9. Equal Opportunity in Employment applicable to all nonexempt purchase orders exceeding $10,000: The Equal Employment Opportunity Clause, Section 202, Paragraphs 1 through 7 of Executive Order 11246, as amended, is incorporated herein by reference. Applicable to all nonexempt purchase orders exceeding $2.500: The Affirmative Action Clause regarding handicapped workers, 41 CFR 60-741 .4, and the Disabled and Vietnam Era Veterans Affirmative Act Clause of 41 CFR 60-250.4, are incorporated herein by reference. For failure to comply, Purchaser reserves the right to cancel, in whole or in part, the commitment for materials or services described in this purchased order. By acceptance of this purchase order, Seller certifies that it does not maintain or provide for employees any facilities that are segregated on the basis of race, color, religion or national origin n violation of the Equal Employment Opportunity Provisions of Executive Order 11246, as amended. Seller must comply with the Fair Labor Standards Act of 1938, as amended, and orders and regulations promulgated thereunder; and Seller agrees that the furnishing of goods or services, and invoicing, shall be a certification of such compliance with respect to goods and services covered by Seller’s invoices.

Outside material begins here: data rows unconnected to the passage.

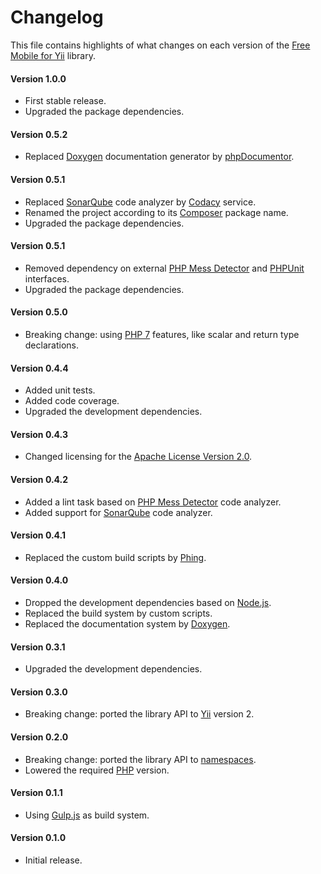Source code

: # Changelog
This file contains highlights of what changes on each version of the [Free Mobile for Yii](https://packagist.org/packages/cedx/yii2-free-mobile) library.

#### Version 1.0.0
- First stable release.
- Upgraded the package dependencies.

#### Version 0.5.2
- Replaced [Doxygen](http://www.doxygen.org) documentation generator by [phpDocumentor](https://www.phpdoc.org).

#### Version 0.5.1
- Replaced [SonarQube](http://www.sonarqube.org) code analyzer by [Codacy](https://www.codacy.com) service.
- Renamed the project according to its [Composer](https://getcomposer.org) package name.
- Upgraded the package dependencies.

#### Version 0.5.1
- Removed dependency on external [PHP Mess Detector](https://phpmd.org) and [PHPUnit](https://phpunit.de) interfaces.
- Upgraded the package dependencies.

#### Version 0.5.0
- Breaking change: using [PHP 7](http://php.net/manual/en/migration70.new-features.php) features, like scalar and return type declarations.

#### Version 0.4.4
- Added unit tests.
- Added code coverage.
- Upgraded the development dependencies.

#### Version 0.4.3
- Changed licensing for the [Apache License Version 2.0](http://www.apache.org/licenses/LICENSE-2.0).

#### Version 0.4.2
- Added a lint task based on [PHP Mess Detector](http://phpmd.org) code analyzer.
- Added support for [SonarQube](http://www.sonarqube.org) code analyzer.

#### Version 0.4.1
- Replaced the custom build scripts by [Phing](https://www.phing.info).

#### Version 0.4.0
- Dropped the development dependencies based on [Node.js](https://nodejs.org).
- Replaced the build system by custom scripts.
- Replaced the documentation system by [Doxygen](http://www.doxygen.org).

#### Version 0.3.1
- Upgraded the development dependencies.

#### Version 0.3.0
- Breaking change: ported the library API to [Yii](http://www.yiiframework.com) version 2.

#### Version 0.2.0
- Breaking change: ported the library API to [namespaces](http://php.net/manual/en/language.namespaces.php).
- Lowered the required [PHP](http://php.net) version.

#### Version 0.1.1
- Using [Gulp.js](http://gulpjs.com) as build system.

#### Version 0.1.0
- Initial release.
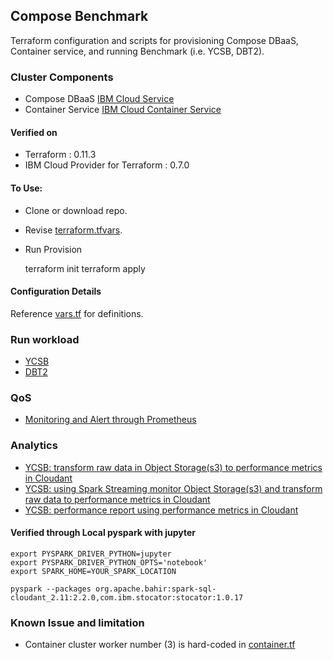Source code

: ## Compose Benchmark

Terraform configuration and scripts for provisioning Compose DBaaS, Container service, and running Benchmark (i.e. YCSB, DBT2).

### Cluster Components

* Compose DBaaS [IBM Cloud Service](https://ibm-cloud.github.io/tf-ibm-docs/v0.7.0/r/service_instance.html)
* Container Service [IBM Cloud Container Service](https://ibm-cloud.github.io/tf-ibm-docs/v0.7.0/r/container_cluster.html)

#### Verified on

* Terraform : 0.11.3
* IBM Cloud Provider for Terraform : 0.7.0


#### To Use:

* Clone or download repo.

* Revise [terraform.tfvars](./terraform.tfvars). 

* Run Provision

	terraform init
	terraform apply


#### Configuration Details

Reference [vars.tf](./vars.tf) for definitions. 


### Run workload

* [YCSB](ycsb/README.md)
* [DBT2](dbt2/README.md)


### QoS

* [Monitoring and Alert through Prometheus](prometheus/README.md) 


### Analytics

* [YCSB: transform raw data in Object Storage(s3) to performance metrics in Cloudant](analytics/ycsb_analytics-s3-cloudant.ipynb)
* [YCSB: using Spark Streaming monitor Object Storage(s3) and transform raw data to performance metrics in Cloudant](analytics/ycsb_analytics-s3-stream-cloudant.ipynb)
* [YCSB: performance report using performance metrics in Cloudant](analytics/ycsb_analytics-report-cloudant.ipynb)

#### Verified through Local pyspark with jupyter

	export PYSPARK_DRIVER_PYTHON=jupyter
	export PYSPARK_DRIVER_PYTHON_OPTS='notebook'
	export SPARK_HOME=YOUR_SPARK_LOCATION
	
	pyspark --packages org.apache.bahir:spark-sql-cloudant_2.11:2.2.0,com.ibm.stocator:stocator:1.0.17

### Known Issue and limitation

* Container cluster worker number (3) is hard-coded in [container.tf](container.tf)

10. Seller represents and warrants that all raw materials used in the Products sold to Purchaser have been acquired in full compliance with all applicable laws and regulations, including without limitation the applicable laws and regulations of the country of harvest thereof, the country of manufacture, the country of destination and any country of transit. Without limiting the application of the previous sentence, Seller acknowledges and agrees that it will comply with the Lacey Act, as well as all future regulations related to it, by providing the scientific name of any plant (including the genus and species of the plant) from which the Products have derived, a description of the value of the shipment of Products and the quantity, including the unit of measure, and the name of the country from which the Products were taken. In addition, Seller represents that all Products comply with the California Air Resource Board (“CARB“) Airborne Toxic Control Measure to Reduce Formaldehyde Emissions from Composite Wood Products, Title 17, California Code of Regulations, § 93120 (“CARB ATCM“), as well as the Toxic Substances Control Act, 15 U.S.C. §§ 2601 et. seq. (“TSCA“). Seller must provide written documentation of Seller’s compliance with the CARB ATCM which shall include a copy of the current verification from a CARB-approved third party certifier indicating that the Products comply with the CARB ATCM. The duty to provide written documentation of Seller’s compliance with the CARB ATCM is a continuing duty and Seller must provide AHF with a copy of the third party certification each time the CARB-approved third party certifier verifies compliance.

11. Seller’s production and supply of the materials, Products or equipment designated in this Purchase Order shall be deemed Seller’s agreement to all terms and conditions set forth herein.